To do | Please give again, word for word, the line that contains "- [Costi](#costi-1)" and every line after it to the end of the data, with no other lines.

[Information Boundary: Start]

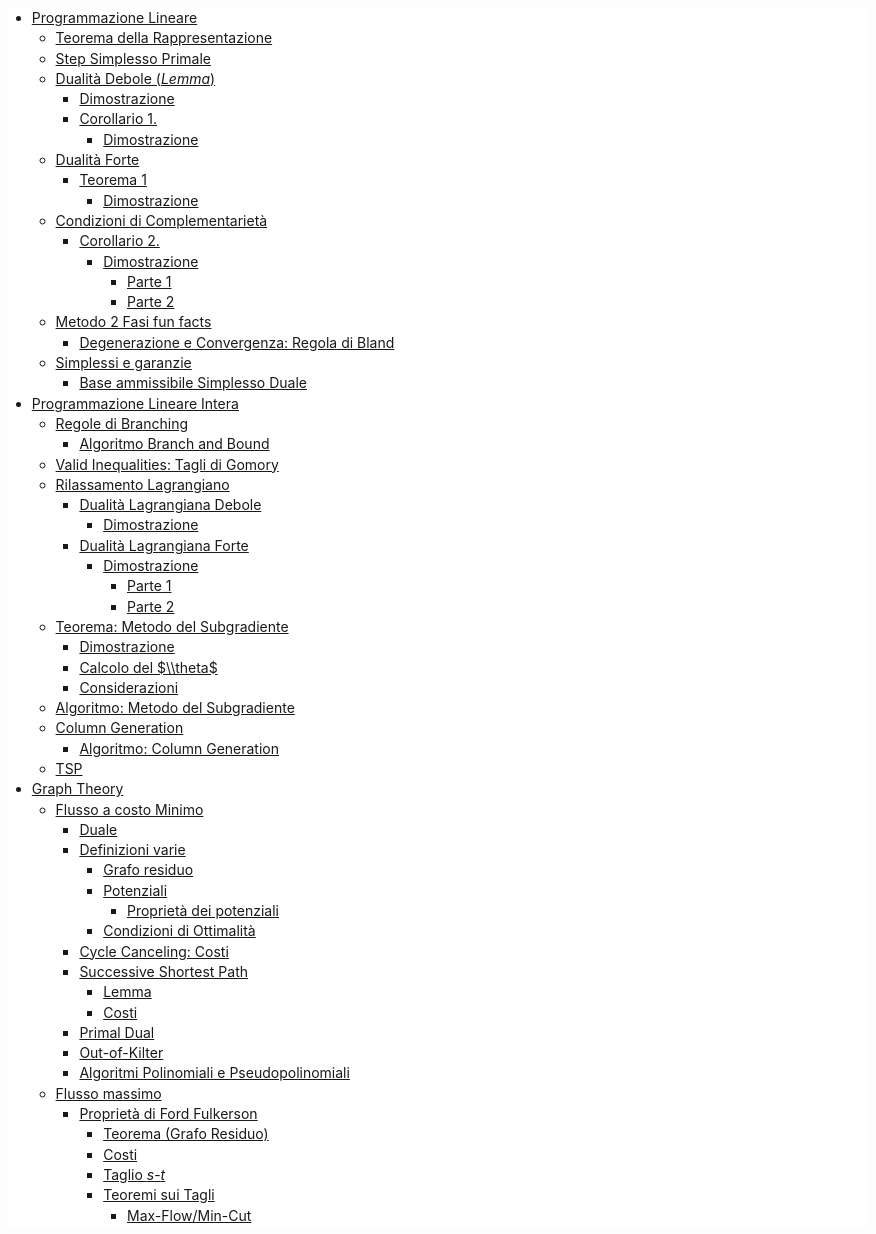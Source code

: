 - [Programmazione Lineare](#programmazione-lineare)
  - [Teorema della Rappresentazione](#teorema-della-rappresentazione)
  - [Step Simplesso Primale](#step-simplesso-primale)
  - [Dualità Debole (*Lemma*)](#dualità-debole-lemma)
    - [Dimostrazione](#dimostrazione)
    - [Corollario 1.](#corollario-1)
      - [Dimostrazione](#dimostrazione-1)
  - [Dualità Forte](#dualità-forte)
    - [Teorema 1](#teorema-1)
      - [Dimostrazione](#dimostrazione-2)
  - [Condizioni di Complementarietà](#condizioni-di-complementarietà)
    - [Corollario 2.](#corollario-2)
      - [Dimostrazione](#dimostrazione-3)
        - [Parte 1](#parte-1)
        - [Parte 2](#parte-2)
  - [Metodo 2 Fasi fun facts](#metodo-2-fasi-fun-facts)
    - [Degenerazione e Convergenza: Regola di Bland](#degenerazione-e-convergenza-regola-di-bland)
  - [Simplessi e garanzie](#simplessi-e-garanzie)
    - [Base ammissibile Simplesso Duale](#base-ammissibile-simplesso-duale)
- [Programmazione Lineare Intera](#programmazione-lineare-intera)
  - [Regole di Branching](#regole-di-branching)
    - [Algoritmo Branch and Bound](#algoritmo-branch-and-bound)
  - [Valid Inequalities: Tagli di Gomory](#valid-inequalities-tagli-di-gomory)
  - [Rilassamento Lagrangiano](#rilassamento-lagrangiano)
    - [Dualità Lagrangiana Debole](#dualità-lagrangiana-debole)
      - [Dimostrazione](#dimostrazione-4)
    - [Dualità Lagrangiana Forte](#dualità-lagrangiana-forte)
      - [Dimostrazione](#dimostrazione-5)
        - [Parte 1](#parte-1-1)
        - [Parte 2](#parte-2-1)
  - [Teorema: Metodo del Subgradiente](#teorema-metodo-del-subgradiente)
    - [Dimostrazione](#dimostrazione-6)
    - [Calcolo del $\\theta$](#calcolo-del-theta)
    - [Considerazioni](#considerazioni)
  - [Algoritmo: Metodo del Subgradiente](#algoritmo-metodo-del-subgradiente)
  - [Column Generation](#column-generation)
    - [Algoritmo: Column Generation](#algoritmo-column-generation)
  - [TSP](#tsp)
- [Graph Theory](#graph-theory)
  - [Flusso a costo Minimo](#flusso-a-costo-minimo)
    - [Duale](#duale)
    - [Definizioni varie](#definizioni-varie)
      - [Grafo residuo](#grafo-residuo)
      - [Potenziali](#potenziali)
        - [Proprietà dei potenziali](#proprietà-dei-potenziali)
      - [Condizioni di Ottimalità](#condizioni-di-ottimalità)
    - [Cycle Canceling: Costi](#cycle-canceling-costi)
    - [Successive Shortest Path](#successive-shortest-path)
      - [Lemma](#lemma)
      - [Costi](#costi)
    - [Primal Dual](#primal-dual)
    - [Out-of-Kilter](#out-of-kilter)
    - [Algoritmi Polinomiali e Pseudopolinomiali](#algoritmi-polinomiali-e-pseudopolinomiali)
  - [Flusso massimo](#flusso-massimo)
    - [Proprietà di Ford Fulkerson](#proprietà-di-ford-fulkerson)
      - [Teorema (Grafo Residuo)](#teorema-grafo-residuo)
      - [Costi](#costi-1)
      - [Taglio $s$-$t$](#taglio-s-t)
      - [Teoremi sui Tagli](#teoremi-sui-tagli)
        - [Max-Flow/Min-Cut](#max-flowmin-cut)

[Information Boundary: End]

Finished exercise |
      - [Costi](#costi-1)
      - [Taglio $s$-$t$](#taglio-s-t)
      - [Teoremi sui Tagli](#teoremi-sui-tagli)
        - [Max-Flow/Min-Cut](#max-flowmin-cut)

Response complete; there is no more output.